Martin Razy : J’ai fait un bac audiovisuel à Annecy en Haute-Savoie et suis monté à Paris directement après pour mes études où j’ai fait un master de cinéma. En 2008, j’ai écrit mon premier long métrage qui a été sélectionné en finale du prix junior du meilleur scénario du concours Sopadin. Ca a été un formidable tremplin qui m’a donné une belle visibilité et qui m’a permis de rencontrer mes premiers producteurs et mon agent. Je recommande ce concours à tout le monde !
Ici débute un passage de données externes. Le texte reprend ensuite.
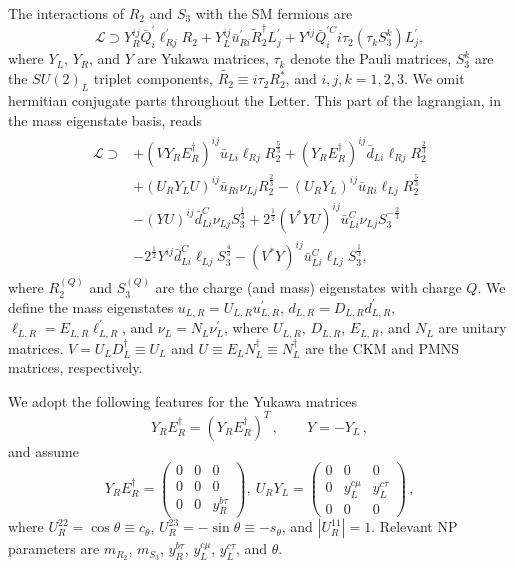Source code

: \documentclass[aps,prd,superscriptaddress,twocolumn,secnumarabic]{revtex4-1}
\begin{document}
\label{sec:setup}
The interactions of $R_2$ and $S_3$ with the SM fermions are
\begin{equation}
\label{eq:one}
\mathcal{L}  \supset Y_{R}^{ij} \bar{Q}^\prime_i \ell^\prime_{Rj} R_2+ Y_L^{ij} \bar{u}^\prime_{Ri} \widetilde{R}_2^\dagger L^\prime_j +Y^{ij} \bar{Q}^{\prime C}_{i} i \tau_2 ( \tau_k S^k_3) L^\prime_{j},
\end{equation}
where $Y_L$, $Y_R$, and $Y$ are Yukawa matrices, $\tau_k$ denote the Pauli matrices, $S_3^k$ are the $SU(2)_L$ triplet components, $\widetilde{R_2} \equiv i \tau_2 R_2^\ast$, and $i,j,k=1,2,3$. We omit hermitian conjugate parts throughout the Letter. This part of the lagrangian, in the mass eigenstate basis, reads
\begin{align}
\label{eq:two}
\begin{split}
\mathcal{L} \supset 
&+(V Y_R E_R^\dagger)^{ij} \bar{u}_{Li}\ell_{Rj}R_2^{\frac{5}{3}} + (Y_R E_R^\dagger)^{ij} \bar{d}_{Li}\ell_{Rj} R_2^{\frac{2}{3}}\\
&+(U_R Y_L U)^{ij} \bar{u}_{Ri} \nu_{Lj} R_2^{\frac{2}{3}}- (U_R Y_L)^{ij} \bar{u}_{Ri}\ell_{Lj} R_2^{\frac{5}{3}}\\
&-(Y U)^{ij} \bar{d}^C_{Li} \nu_{Lj} S_3^{\frac{1}{3}} +2^\frac{1}{2}(V^* Y U)^{ij} \bar{u}^C_{Li} \nu_{Lj} S_3^{-\frac{2}{3}}\\
&- 2^\frac{1}{2} Y^{ij} \bar{d}^C_{Li} \ell_{Lj} S_3^{\frac{4}{3}} -(V^* Y)^{ij} \bar{u}^C_{Li} \ell_{Lj} S_3^{\frac{1}{3}},
\end{split} 
\end{align}
where $R_2^{(Q)}$ and $S_3^{(Q)}$ are the charge (and mass)
eigenstates with charge $Q$. We define the mass eigenstates
$u_{L,R}=U_{L,R} u^\prime_{L,R}$, $d_{L,R}=D_{L,R} d^\prime_{L,R}$,
$\ell_{L,R}=E_{L,R} \ell^\prime_{L,R}$, and
$\nu_{L}=N_L \nu^\prime_{L}$, where
$U_{L,R}$,
$D_{L,R}$, $E_{L,R}$, and $N_L$ are unitary matrices.
$V= U_L D_L^\dagger \equiv U_L$ and
$U\equiv E_L N_L^\dagger \equiv N_L^\dagger$ are the CKM and PMNS
matrices, respectively.

We adopt the following features for the Yukawa matrices
\begin{equation}
\label{eq:yL-yR-y}
Y_R E_R^\dagger=(Y_R E_R^\dagger)^T\,, \qquad Y=-Y_L\,,
\end{equation}
and assume 
\begin{equation}
\label{eq:yL-yR}
Y_R E_R^\dagger = \begin{pmatrix}
0 & 0 & 0\\ 
0 & 0 & 0\\ 
0 & 0 & y_R^{b\tau}
\end{pmatrix},~ 
U_R Y_L = \begin{pmatrix}
0 & 0 & 0\\ 
0 & y_L^{c\mu} & y_L^{c\tau}\\ 
0 & 0 & 0
\end{pmatrix}\,,
\end{equation}
where $U_R^{22}=\cos \theta \equiv c_\theta$, $U_R^{23}=-\sin \theta \equiv -s_\theta$, and $|U_R^{11}|=1$. Relevant NP parameters are $m_{R_2}$, $m_{S_3}$, $y_R^{b\tau}$, $y_L^{c\mu}$, $y_L^{c\tau}$, and $\theta$.
\end{document}
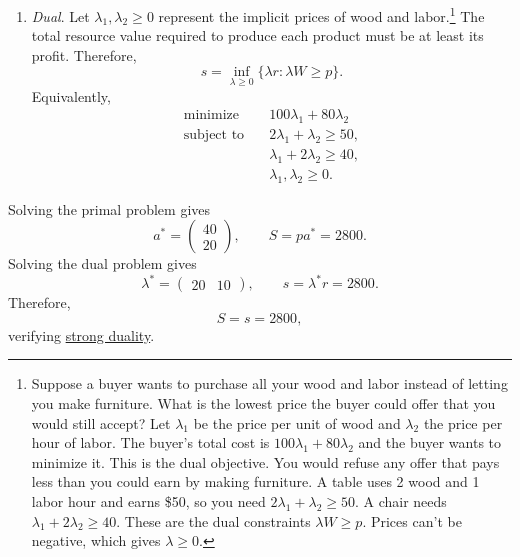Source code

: \begin{example}
\begin{enumerate}
			\item \textit{Dual}. Let $\lambda_1,\lambda_2 \geq 0$ represent the implicit prices of wood and labor.\footnote{Suppose a buyer wants to purchase all your wood and labor instead of letting you make furniture. What is the lowest price the buyer could offer that you would still accept? Let $\lambda_1$ be the price per unit of wood and $\lambda_2$ the price per hour of labor. The buyer's total cost is $100 \lambda_1 + 80 \lambda_2$ and the buyer wants to minimize it. This is the dual objective. You would refuse any offer that pays less than you could earn by making furniture. A table uses 2 wood and 1 labor hour and earns \$50, so you need $2 \lambda_1 + \lambda_2 \geq 50$. A chair needs $\lambda_1 + 2\lambda_2 \geq 40$. These are the dual constraints $\lambda W \geq p$. Prices can't be negative, which gives $\lambda \geq 0$. } The total resource value required to produce each product must be at least its profit. Therefore,
				\begin{equation}
					s = \inf_{\lambda \geq 0}
					\{\lambda r \colon \lambda W \geq p\}.
				\end{equation}
				Equivalently,
				\begin{align}
					\text{minimize} \quad &100\lambda_1 + 80\lambda_2 \\
					\text{subject to} \quad
					&2\lambda_1 + \lambda_2 \geq 50, \\
					&\lambda_1 + 2\lambda_2 \geq 40, \\
					&\lambda_1,\lambda_2 \geq 0.
				\end{align}
		\end{enumerate}

		Solving the primal problem gives
		\begin{equation}
			a^* = \begin{pmatrix} 40 \\ 20 \end{pmatrix}, \qquad S = pa^* = 2800.
		\end{equation}
		Solving the dual problem gives
		\begin{equation}
			\lambda^* = \begin{pmatrix} 20 & 10 \end{pmatrix}, \qquad s = \lambda^*r = 2800.
		\end{equation}
		Therefore,
		\begin{equation}
			S = s = 2800,
		\end{equation}
		verifying \hyperref[thm:strong-duality]{strong duality}.
	\end{example}


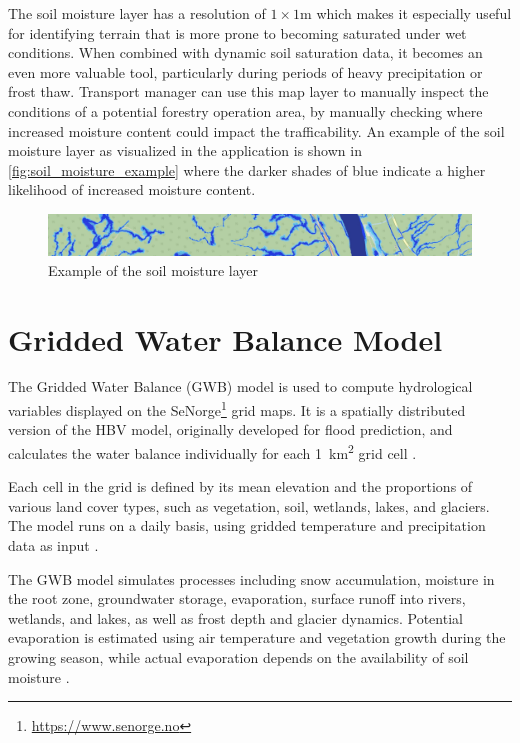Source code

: The soil moisture layer has a resolution of $1 \times 1$m which makes it especially useful for identifying terrain that is more prone to becoming saturated under wet conditions. When combined with dynamic soil saturation data, it becomes an even more valuable tool, particularly during periods of heavy precipitation or frost thaw. Transport manager can use this map layer to manually inspect the conditions of a potential forestry operation area, by manually checking where increased moisture content could impact the trafficability. An example of the soil moisture layer as visualized in the application is shown in \autoref{fig:soil_moisture_example} where the darker shades of blue indicate a higher likelihood of increased moisture content.

\begin{figure}[h]
    \centering
    \includegraphics[width=1\linewidth]{images/maplayers/markfuktighet.png}
    \caption{Example of the soil moisture layer}
    \label{fig:soil_moisture_example}
\end{figure}

\section{Gridded Water Balance Model}

The Gridded Water Balance (GWB) model is used to compute hydrological variables displayed on the SeNorge\footnote{\url{https://www.senorge.no}} grid maps. It is a spatially distributed version of the HBV model, originally developed for flood prediction, and calculates the water balance individually for each \qty{1}{\kilo\meter\squared} grid cell \cite{nve2025waterdata}.

Each cell in the grid is defined by its mean elevation and the proportions of various land cover types, such as vegetation, soil, wetlands, lakes, and glaciers. The model runs on a daily basis, using gridded temperature and precipitation data as input \cite{nve2025waterdata}.

The GWB model simulates processes including snow accumulation, moisture in the root zone, groundwater storage, evaporation, surface runoff into rivers, wetlands, and lakes, as well as frost depth and glacier dynamics. Potential evaporation is estimated using air temperature and vegetation growth during the growing season, while actual evaporation depends on the availability of soil moisture \cite{nve2025waterdata}.

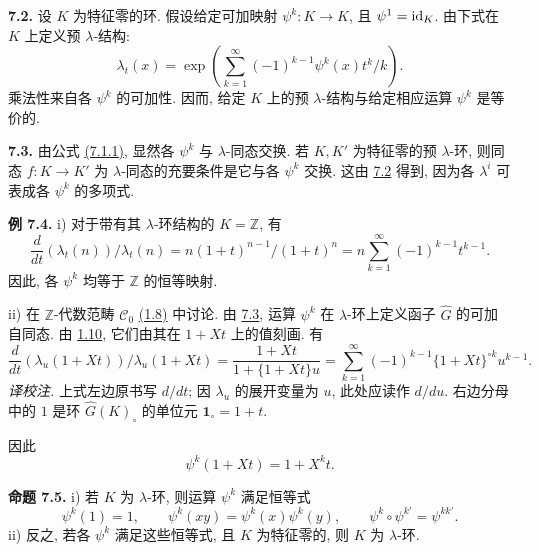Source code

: \textbf{7.2.} 设 \(K\) 为特征零的环. 假设给定可加映射 \(\psi^k:K\to K\), 且 \(\psi^1=\id_K\). 由下式在 \(K\) 上定义预 \(\lambda\)-结构:
\begin{equation}\tag{7.2.1}
  \lambda_t(x)=
  \exp\left(\sum_{k=1}^{\infty}(-1)^{k-1}\psi^k(x)t^k/k\right).
\end{equation}
乘法性来自各 \(\psi^k\) 的可加性. 因而, 给定 \(K\) 上的预 \(\lambda\)-结构与给定相应运算 \(\psi^k\) 是等价的.

\textbf{7.3.} 由公式 \hyperlink{sga6.e05.eq.7-1-1}{(7.1.1)}, 显然各 \(\psi^k\) 与 \(\lambda\)-同态交换. 若 \(K,K'\) 为特征零的预 \(\lambda\)-环, 则同态 \(f:K\to K'\) 为 \(\lambda\)-同态的充要条件是它与各 \(\psi^k\) 交换. 这由 \hyperlink{sga6.e05.para.7-2}{7.2} 得到, 因为各 \(\lambda^i\) 可表成各 \(\psi^k\) 的多项式.

\textbf{例 7.4.} i) 对于带有其 \(\lambda\)-环结构的 \(K=\mathbb Z\), 有
\[
  \frac{d}{dt}(\lambda_t(n))/\lambda_t(n)
  =
  n(1+t)^{n-1}/(1+t)^n
  =
  n\sum_{k=1}^{\infty}(-1)^{k-1}t^{k-1}.
\]
因此, 各 \(\psi^k\) 均等于 \(\mathbb Z\) 的恒等映射.

ii) 在 \(\mathbb Z\)-代数范畴 \(\mathscr C_0\) \hyperlink{sga6.e05.para.1-8}{(1.8)} 中讨论. 由 \hyperlink{sga6.e05.para.7-3}{7.3}, 运算 \(\psi^k\) 在 \(\lambda\)-环上定义函子 \(\widehat G\) 的可加自同态. 由 \hyperlink{sga6.e05.thm.1-10}{1.10}, 它们由其在 \(1+Xt\) 上的值刻画. 有
\[
  \frac{d}{dt}(\lambda_u(1+Xt))/\lambda_u(1+Xt)
  =
  \frac{1+Xt}{1+\{1+Xt\}u}
  =
  \sum_{k=1}^{\infty}(-1)^{k-1}\{1+Xt\}^{\circ k}u^{k-1}.
\]
\emph{译校注.} 上式左边原书写 \(d/dt\); 因 \(\lambda_u\) 的展开变量为 \(u\), 此处应读作 \(d/du\). 右边分母中的 \(1\) 是环 \(\widehat G(K)_{\circ}\) 的单位元 \(\mathbf1_{\circ}=1+t\).

因此
\begin{equation}\tag{7.4.1}
  \psi^k(1+Xt)=1+X^k t.
\end{equation}

\textbf{命题 7.5.} i) 若 \(K\) 为 \(\lambda\)-环, 则运算 \(\psi^k\) 满足恒等式
\begin{equation}\tag{7.5.1}
  \psi^k(1)=1,\qquad
  \psi^k(xy)=\psi^k(x)\psi^k(y),\qquad
  \psi^k\circ\psi^{k'}=\psi^{kk'}.
\end{equation}
ii) 反之, 若各 \(\psi^k\) 满足这些恒等式, 且 \(K\) 为特征零的, 则 \(K\) 为 \(\lambda\)-环.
Le film a été produit mais on n’a pas réussi à le monter financièrement ; il est mis de côté pour l’instant. J’ai retenté le concours Sopadin en 2011 avec un autre scénario qui est aussi allé en finale mais qui n’a malheureusement pas été produit car c’est un film plus compliqué et plus cher. Ce projet est aussi de côté pour l’instant. J’ai une envie de réécriture sur les deux scénarii mais j’attends un peu.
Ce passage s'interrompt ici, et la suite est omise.